EC-MENz has provided a national body uniting 10 regional networks for men in early childhood education and has become a focal point for the promotion and support of men involved in the early childhood sector within New Zealand. This network has been able to collect and disseminate the experiences of its many members along with a growing body of research and publicity material. Through this process it has developed a united and coherent voice, it is this voice that enables it to advocate on behalf of men and to lobby for initiatives to increase the numbers of men working within early years services, and because of this;

"...for the first time a group of representatives and leaders got together to begin planning a campaign to get more men into the sector including teaching education providers... ... the NZ Childcare Association and the Early Childhood Council. TeachNZ and and the Ministry of Education are right behind the call for more male teachers..." Farqhar (2007:iv)

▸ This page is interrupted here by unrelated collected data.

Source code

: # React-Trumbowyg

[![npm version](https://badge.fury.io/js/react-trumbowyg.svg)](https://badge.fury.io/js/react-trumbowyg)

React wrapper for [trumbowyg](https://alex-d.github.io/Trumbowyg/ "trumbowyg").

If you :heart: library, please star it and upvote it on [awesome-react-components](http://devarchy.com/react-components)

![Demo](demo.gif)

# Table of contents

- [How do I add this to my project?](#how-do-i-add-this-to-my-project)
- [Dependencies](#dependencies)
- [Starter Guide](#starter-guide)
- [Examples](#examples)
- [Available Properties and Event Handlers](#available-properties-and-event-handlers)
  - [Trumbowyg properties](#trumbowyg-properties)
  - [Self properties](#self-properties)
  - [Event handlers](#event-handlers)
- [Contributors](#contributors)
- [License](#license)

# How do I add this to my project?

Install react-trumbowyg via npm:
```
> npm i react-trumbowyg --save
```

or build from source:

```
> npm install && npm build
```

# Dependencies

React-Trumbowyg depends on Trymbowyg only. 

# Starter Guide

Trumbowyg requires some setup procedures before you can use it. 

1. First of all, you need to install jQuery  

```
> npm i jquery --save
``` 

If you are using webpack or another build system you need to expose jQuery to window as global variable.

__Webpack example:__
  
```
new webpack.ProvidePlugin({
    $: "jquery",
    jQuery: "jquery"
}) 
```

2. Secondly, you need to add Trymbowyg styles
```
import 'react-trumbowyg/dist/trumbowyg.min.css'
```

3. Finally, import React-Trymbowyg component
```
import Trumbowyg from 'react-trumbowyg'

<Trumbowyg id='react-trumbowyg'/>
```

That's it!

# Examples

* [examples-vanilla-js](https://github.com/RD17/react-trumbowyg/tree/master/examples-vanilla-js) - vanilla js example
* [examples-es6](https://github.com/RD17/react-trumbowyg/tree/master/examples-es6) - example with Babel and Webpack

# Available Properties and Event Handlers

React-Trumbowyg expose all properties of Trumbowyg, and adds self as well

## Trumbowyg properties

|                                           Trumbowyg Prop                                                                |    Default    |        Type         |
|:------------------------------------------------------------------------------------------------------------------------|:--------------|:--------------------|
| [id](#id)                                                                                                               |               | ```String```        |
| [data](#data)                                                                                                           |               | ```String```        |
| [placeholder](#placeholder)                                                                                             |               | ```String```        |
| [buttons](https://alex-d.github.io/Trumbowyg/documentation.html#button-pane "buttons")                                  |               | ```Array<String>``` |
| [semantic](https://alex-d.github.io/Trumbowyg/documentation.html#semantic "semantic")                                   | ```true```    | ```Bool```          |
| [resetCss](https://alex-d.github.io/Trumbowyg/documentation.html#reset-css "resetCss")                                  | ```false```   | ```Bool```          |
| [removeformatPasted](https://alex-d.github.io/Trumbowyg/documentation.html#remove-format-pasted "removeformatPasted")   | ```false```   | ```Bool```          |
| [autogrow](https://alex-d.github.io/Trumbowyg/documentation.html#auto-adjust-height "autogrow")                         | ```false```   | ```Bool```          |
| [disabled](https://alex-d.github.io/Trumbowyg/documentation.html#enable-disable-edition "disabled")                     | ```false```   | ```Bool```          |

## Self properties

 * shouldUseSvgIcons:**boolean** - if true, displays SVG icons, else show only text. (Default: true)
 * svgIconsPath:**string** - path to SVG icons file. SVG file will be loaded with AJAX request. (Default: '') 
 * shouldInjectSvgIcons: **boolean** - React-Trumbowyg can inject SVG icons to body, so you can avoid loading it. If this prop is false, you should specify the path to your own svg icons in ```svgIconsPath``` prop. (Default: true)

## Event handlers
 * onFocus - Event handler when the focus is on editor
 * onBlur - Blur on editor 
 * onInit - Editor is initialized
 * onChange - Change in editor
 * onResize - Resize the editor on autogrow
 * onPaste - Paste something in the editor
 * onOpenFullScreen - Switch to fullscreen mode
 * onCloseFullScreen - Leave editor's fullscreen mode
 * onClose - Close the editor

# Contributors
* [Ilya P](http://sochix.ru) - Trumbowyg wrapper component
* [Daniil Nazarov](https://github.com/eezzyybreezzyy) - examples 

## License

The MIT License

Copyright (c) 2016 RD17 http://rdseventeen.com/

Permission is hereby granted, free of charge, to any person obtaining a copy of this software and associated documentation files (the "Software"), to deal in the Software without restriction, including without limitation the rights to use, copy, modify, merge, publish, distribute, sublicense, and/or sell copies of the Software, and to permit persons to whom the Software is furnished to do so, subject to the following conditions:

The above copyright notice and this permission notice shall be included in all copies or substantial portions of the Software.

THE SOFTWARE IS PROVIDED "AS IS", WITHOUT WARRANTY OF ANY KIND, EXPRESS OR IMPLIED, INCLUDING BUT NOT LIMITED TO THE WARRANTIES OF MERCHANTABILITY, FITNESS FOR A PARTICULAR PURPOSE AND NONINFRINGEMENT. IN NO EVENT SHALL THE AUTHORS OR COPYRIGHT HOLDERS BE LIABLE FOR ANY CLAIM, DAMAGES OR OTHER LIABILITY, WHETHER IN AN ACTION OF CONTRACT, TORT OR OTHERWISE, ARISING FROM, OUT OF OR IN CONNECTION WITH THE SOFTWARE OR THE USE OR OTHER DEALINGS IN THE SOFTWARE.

There is an old saying that one cannot see the wood for the trees. However I think in this case it is perhaps fair to say that we cannot resolve the issues for the men. There are far too many disjointed voices, and that is why I have taken this opportunity to call for the establishment of a national, men in early child group because to my mind this is what is missing in the UK, a united group committed to the support and promotion of men in all early years sectors. Some groups do exist, with varying degrees of success, however these groups appear to operate as autonomous bodies with little networking between them. As with the New Zealand experience the creation of a single body would provide a focus for the development of a common discourse, which supports and encourages the participation of men. It is only with the establishment of a national body that a consistent voice can be established to lobby policy makers both locally and nationally.

Unlike Owen (1998) we need to be able to say, that not only do we want more men involved in services for young children, but that we know why we want this and why this would be a good idea.

To support this process, through the Men in Childcare forum on this site I have offered to facilitate the organisation of a working party to work towards a summit and invite anyone interested in becoming involved to join in the discussion here.

Richard Harty is an experienced early years practitioner who has teaching and managerial experience within a variety of early years settings in New Zealand, Australia and the UK. He has also worked as a reviewer for the National Childcare Accreditation Council in Australia. Richard's first degree was in Psychology. He then qualified with a Bachelors of Education and Diploma of Teaching (NZ), he has a MEd in Early Childhood Research and is studying towards his PhD. He is currently a senior lecturer in the Cass School of Education at the University of East London.